TRY IT: Each line below that contains the word "anonymous" must be copied.

• • • • •

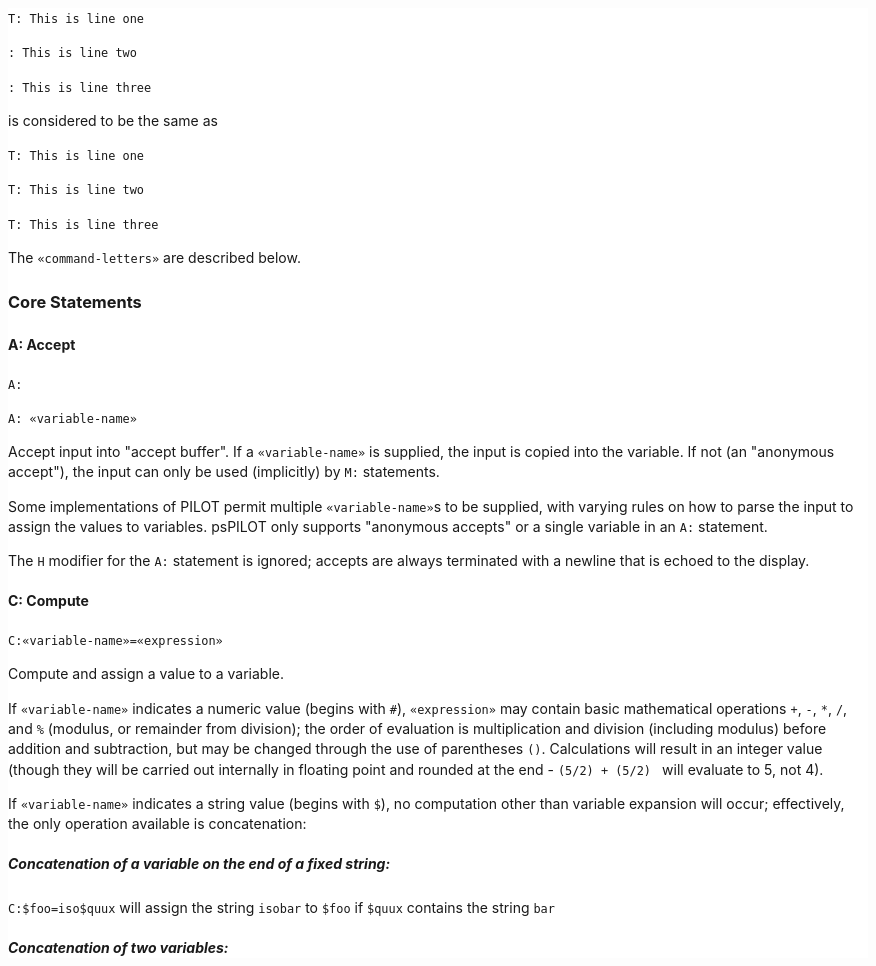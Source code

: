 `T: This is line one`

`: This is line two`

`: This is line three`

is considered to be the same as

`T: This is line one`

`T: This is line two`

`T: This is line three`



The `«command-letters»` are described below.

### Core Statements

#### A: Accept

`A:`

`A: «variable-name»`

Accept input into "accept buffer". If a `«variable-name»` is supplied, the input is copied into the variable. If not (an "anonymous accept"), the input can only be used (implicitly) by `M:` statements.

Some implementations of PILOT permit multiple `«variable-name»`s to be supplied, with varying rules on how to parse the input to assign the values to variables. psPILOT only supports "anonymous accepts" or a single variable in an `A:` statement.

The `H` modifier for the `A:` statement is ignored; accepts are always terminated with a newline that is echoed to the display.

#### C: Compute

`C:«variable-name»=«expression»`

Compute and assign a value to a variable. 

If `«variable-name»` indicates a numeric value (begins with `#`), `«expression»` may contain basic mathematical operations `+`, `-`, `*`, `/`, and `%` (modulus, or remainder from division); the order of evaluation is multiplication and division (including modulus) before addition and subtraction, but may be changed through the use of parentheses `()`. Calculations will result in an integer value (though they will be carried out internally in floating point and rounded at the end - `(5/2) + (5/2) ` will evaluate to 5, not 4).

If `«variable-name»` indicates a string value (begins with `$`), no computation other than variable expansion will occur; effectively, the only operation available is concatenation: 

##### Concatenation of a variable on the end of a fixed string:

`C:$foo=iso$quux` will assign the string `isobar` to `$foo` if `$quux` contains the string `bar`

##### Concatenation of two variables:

• • • • •

WRITTEN SOLUTION:
Accept input into "accept buffer". If a `«variable-name»` is supplied, the input is copied into the variable. If not (an "anonymous accept"), the input can only be used (implicitly) by `M:` statements.
Some implementations of PILOT permit multiple `«variable-name»`s to be supplied, with varying rules on how to parse the input to assign the values to variables. psPILOT only supports "anonymous accepts" or a single variable in an `A:` statement.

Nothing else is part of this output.